### Task requirements
Please filter the listing for the string "bằng" and copy each matching line.

### Records supplied
::::::::::

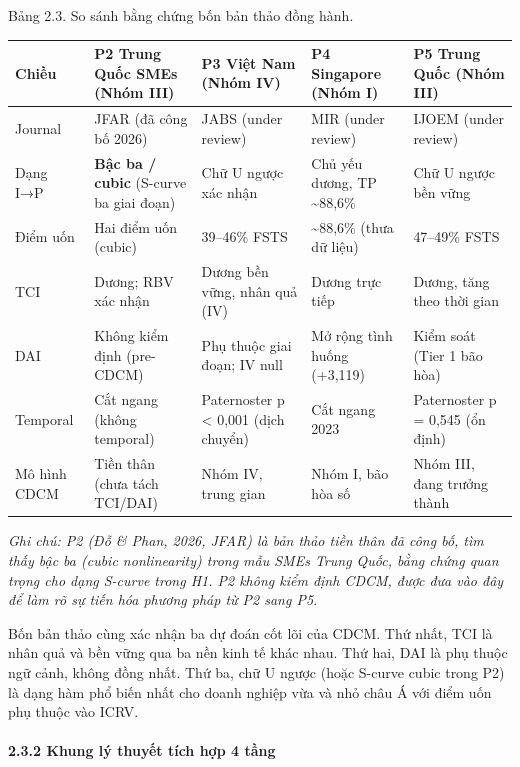 \documentclass[12pt,a4paper]{article}
\begin{document}
Bảng 2.3. So sánh bằng chứng bốn bản thảo đồng hành.

\begin{longtable}[]{@{}lllll@{}}
\toprule\noalign{}
Chiều & P2 Trung Quốc SMEs (Nhóm III) & P3 Việt Nam (Nhóm IV) & P4
Singapore (Nhóm I) & P5 Trung Quốc (Nhóm III) \\
\midrule\noalign{}
\endhead
\bottomrule\noalign{}
\endlastfoot
Journal & JFAR (đã công bố 2026) & JABS (under review) & MIR (under
review) & IJOEM (under review) \\
Dạng I→P & \textbf{Bậc ba / cubic} (S-curve ba giai đoạn) & Chữ U ngược
xác nhận & Chủ yếu dương, TP \textasciitilde88,6\% & Chữ U ngược bền
vững \\
Điểm uốn & Hai điểm uốn (cubic) & 39--46\% FSTS & \textasciitilde88,6\%
(thưa dữ liệu) & 47--49\% FSTS \\
TCI & Dương; RBV xác nhận & Dương bền vững, nhân quả (IV) & Dương trực
tiếp & Dương, tăng theo thời gian \\
DAI & Không kiểm định (pre-CDCM) & Phụ thuộc giai đoạn; IV null & Mở
rộng tình huống (+3,119) & Kiểm soát (Tier 1 bão hòa) \\
Temporal & Cắt ngang (không temporal) & Paternoster p \textless{} 0,001
(dịch chuyển) & Cắt ngang 2023 & Paternoster p = 0,545 (ổn định) \\
Mô hình CDCM & Tiền thân (chưa tách TCI/DAI) & Nhóm IV, trung gian &
Nhóm I, bão hòa số & Nhóm III, đang trưởng thành \\
\end{longtable}

\emph{Ghi chú: P2 (Đỗ \& Phan, 2026, JFAR) là bản thảo tiền thân đã công
bố, tìm thấy bậc ba (cubic nonlinearity) trong mẫu SMEs Trung Quốc, bằng
chứng quan trọng cho dạng S-curve trong H1. P2 không kiểm định CDCM,
được đưa vào đây để làm rõ sự tiến hóa phương pháp từ P2 sang P5.}

Bốn bản thảo cùng xác nhận ba dự đoán cốt lõi của CDCM. Thứ nhất, TCI là
nhân quả và bền vững qua ba nền kinh tế khác nhau. Thứ hai, DAI là phụ
thuộc ngữ cảnh, không đồng nhất. Thứ ba, chữ U ngược (hoặc S-curve cubic
trong P2) là dạng hàm phổ biến nhất cho doanh nghiệp vừa và nhỏ châu Á
với điểm uốn phụ thuộc vào ICRV.

\hypertarget{232-khung-luxfd-thuyux1ebft-tuxedch-hux1ee3p-4-tux1ea7ng}{%
\paragraph{2.3.2 Khung lý thuyết tích hợp 4
tầng}\label{232-khung-luxfd-thuyux1ebft-tuxedch-hux1ee3p-4-tux1ea7ng}}
\end{document}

::::::::::

### Exercise output
Bảng 2.3. So sánh bằng chứng bốn bản thảo đồng hành.
bố, tìm thấy bậc ba (cubic nonlinearity) trong mẫu SMEs Trung Quốc, bằng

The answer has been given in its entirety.